We found the stones shortly after driving onto the moor. I mean no disrespect to Blakely Raise Stone Circle and I’m sure it has a long and fascinating past (in writing this post I read about its Bronze Age history and questionably reliable “reconstruction” in 1925), but we found it hilariously underwhelming. Perhaps the bar had been set by our visit to Keswick’s impressive Castlerigg a couple of days before, or perhaps because we live near Stonehenge, I’d expected at least a stone as tall as me. Instead we found eleven granite stones (“pebbles” would be a tad too harsh) peeking surreptitiously above tufty, moorland grass in a circle about 15m across, the tallest a metre high and most of them barely a foot. To its credit the setting was stunning, backed by vast, wild fells.

Eskdale

We continued south down the western edge of the Lakes. It was a lovely, scenic drive across open moor with wonderful views over the hills, and as we looked beyond the land across a deep blue sea we caught a glimpse of the Isle of Man. We cut back inland at a pretty, pastoral village called Gosforth, and as we approached Eskdale the hills grew, the roads narrowed and we lost phone signal.

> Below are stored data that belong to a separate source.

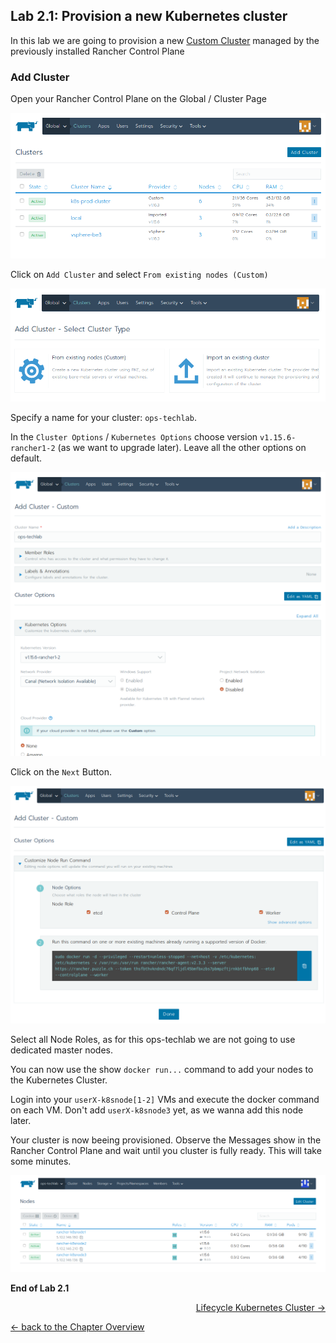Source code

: ## Lab 2.1: Provision a new Kubernetes cluster

In this lab we are going to provision a new [Custom Cluster](https://rancher.com/docs/rancher/v2.x/en/cluster-provisioning/custom-clusters/) managed by the previously installed Rancher Control Plane


### Add Cluster

Open your Rancher Control Plane on the Global / Cluster Page

![Rancher Cluster List](../resources/images/global_cluster_dashboard.png)

Click on `Add Cluster` and select `From existing nodes (Custom)`

![Rancher Cluster List](../resources/images/addcustomcluster.png)

Specify a name for your cluster: `ops-techlab`.

In the `Cluster Options` / `Kubernetes Options` choose version `v1.15.6-rancher1-2` (as we want to upgrade later). Leave all the other options on default.

![Rancher Cluster List](../resources/images/addcluster_options.png)

Click on the `Next` Button. 

![Rancher Cluster List](../resources/images/addcluster_dockercommand.png)

Select all Node Roles, as for this ops-techlab we are not going to use dedicated master nodes.

You can now use the show `docker run...` command to add your nodes to the Kubernetes Cluster.

Login into your `userX-k8snode[1-2]` VMs and execute the docker command on each VM. Don't add `userX-k8snode3` yet, as we wanna add this node later.

Your cluster is now beeing provisioned. Observe the Messages show in the Rancher Control Plane and wait until you cluster is fully ready. This will take some minutes.

![Kubernetes Cluster rwady](../resources/images/cluster_ready.png)


**End of Lab 2.1**

<p width="100px" align="right"><a href="22_lifecyclerancher.md"> Lifecycle Kubernetes Cluster →</a></p>

[← back to the Chapter Overview](10_rancher.md)
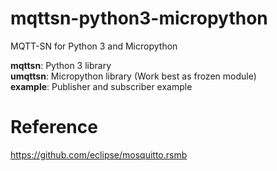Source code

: # mqttsn-python3-micropython
MQTT-SN for Python 3 and Micropython

**mqttsn**: Python 3 library</br>
**umqttsn**: Micropython library (Work best as frozen module)</br>
**example**: Publisher and subscriber example

# Reference
https://github.com/eclipse/mosquitto.rsmb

We arrived at the National Trust campsite about 5pm. It was a lovely spot, set in the Eskdale valley amongst wild fells and lush woodland, and to us it was 5-star luxurious, contained by oaks and drystone walls with a large, clean toilet/shower block, a little shop, plenty of space between pitches, neatly cut grass and a tarmac drive. It felt as if the rest of the world no longer existed. We found mum, dad and Angus pitched by the entrance, pitched our tent and set about cooking dinner: my signature Thai green curry. Needless to say it went down a storm.

That evening we went for a walk through the picture-postcard village of Boot, where little stone cottages and flower-filled gardens made us wonder what on earth we were doing not living there. It had a pub, a shop and a working water mill, no main roads, and was set beneath a high ridge that seemed to protect the village from the bleak wilderness of the high fells to the north. We walked below and parallel to this ridge along a disused railway which seemed to have been taken over by nature, where birdsong filled the air and all kinds of plants grew anywhere and everywhere. We ended up at the small, pretty Dalegarth station, where the Eskdale railway still operates trains between this other-worldly place and Ravenglass on the west coast, then headed back to the campsite along the quiet country lane we’d driven in on.

Back at the campsite we sat in the awning, drank tea and gin (not together) and swapped details of our travels since Thirlmere. We were all very taken by the quiet, south-western Lake District.